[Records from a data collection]
+===+

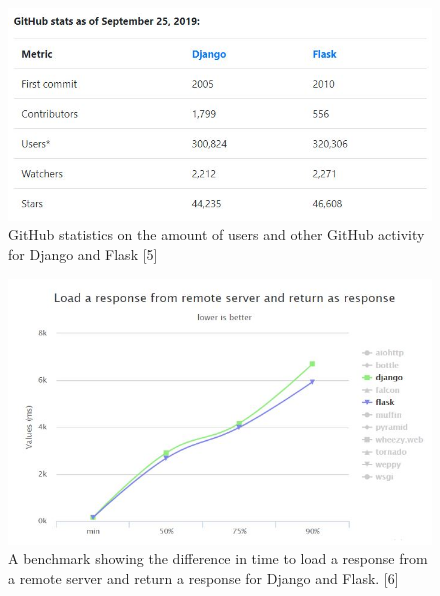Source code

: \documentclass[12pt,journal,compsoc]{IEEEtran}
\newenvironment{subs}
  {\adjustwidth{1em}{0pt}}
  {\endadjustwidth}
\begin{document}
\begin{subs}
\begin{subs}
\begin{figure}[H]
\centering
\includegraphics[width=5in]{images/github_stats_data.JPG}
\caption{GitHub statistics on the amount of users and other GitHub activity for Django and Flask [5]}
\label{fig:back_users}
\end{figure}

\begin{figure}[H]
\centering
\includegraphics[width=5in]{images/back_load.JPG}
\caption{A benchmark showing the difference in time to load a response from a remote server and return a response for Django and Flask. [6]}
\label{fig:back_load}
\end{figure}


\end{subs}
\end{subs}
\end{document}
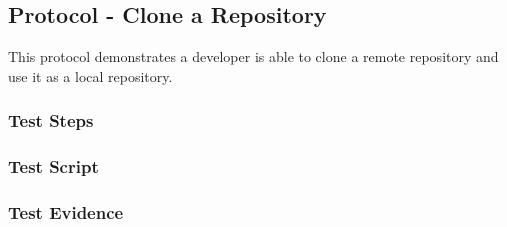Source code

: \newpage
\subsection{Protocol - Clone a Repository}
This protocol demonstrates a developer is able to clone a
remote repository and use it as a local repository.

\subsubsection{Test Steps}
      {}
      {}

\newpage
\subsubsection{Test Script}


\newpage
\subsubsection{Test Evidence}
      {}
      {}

+===+

**Required action**.
This exercise calls for a verbatim output of the entries, pictures omitted.

**Result of this exercise**.
Source code

: \documentclass[12pt,journal,compsoc]{IEEEtran}
\newenvironment{subs}
  {\adjustwidth{1em}{0pt}}
  {\endadjustwidth}
\begin{document}
\begin{subs}
\begin{subs}
\begin{figure}[H]
\centering
\includegraphics[width=5in]{images/github_stats_data.JPG}
\caption{GitHub statistics on the amount of users and other GitHub activity for Django and Flask [5]}
\label{fig:back_users}
\end{figure}

\begin{figure}[H]
\centering
\includegraphics[width=5in]{images/back_load.JPG}
\caption{A benchmark showing the difference in time to load a response from a remote server and return a response for Django and Flask. [6]}
\label{fig:back_load}
\end{figure}


\end{subs}
\end{subs}
\end{document}
Source code

: \newpage
\subsection{Protocol - Clone a Repository}
This protocol demonstrates a developer is able to clone a
remote repository and use it as a local repository.

\subsubsection{Test Steps}
      {}
      {}

\newpage
\subsubsection{Test Script}


\newpage
\subsubsection{Test Evidence}
      {}
      {}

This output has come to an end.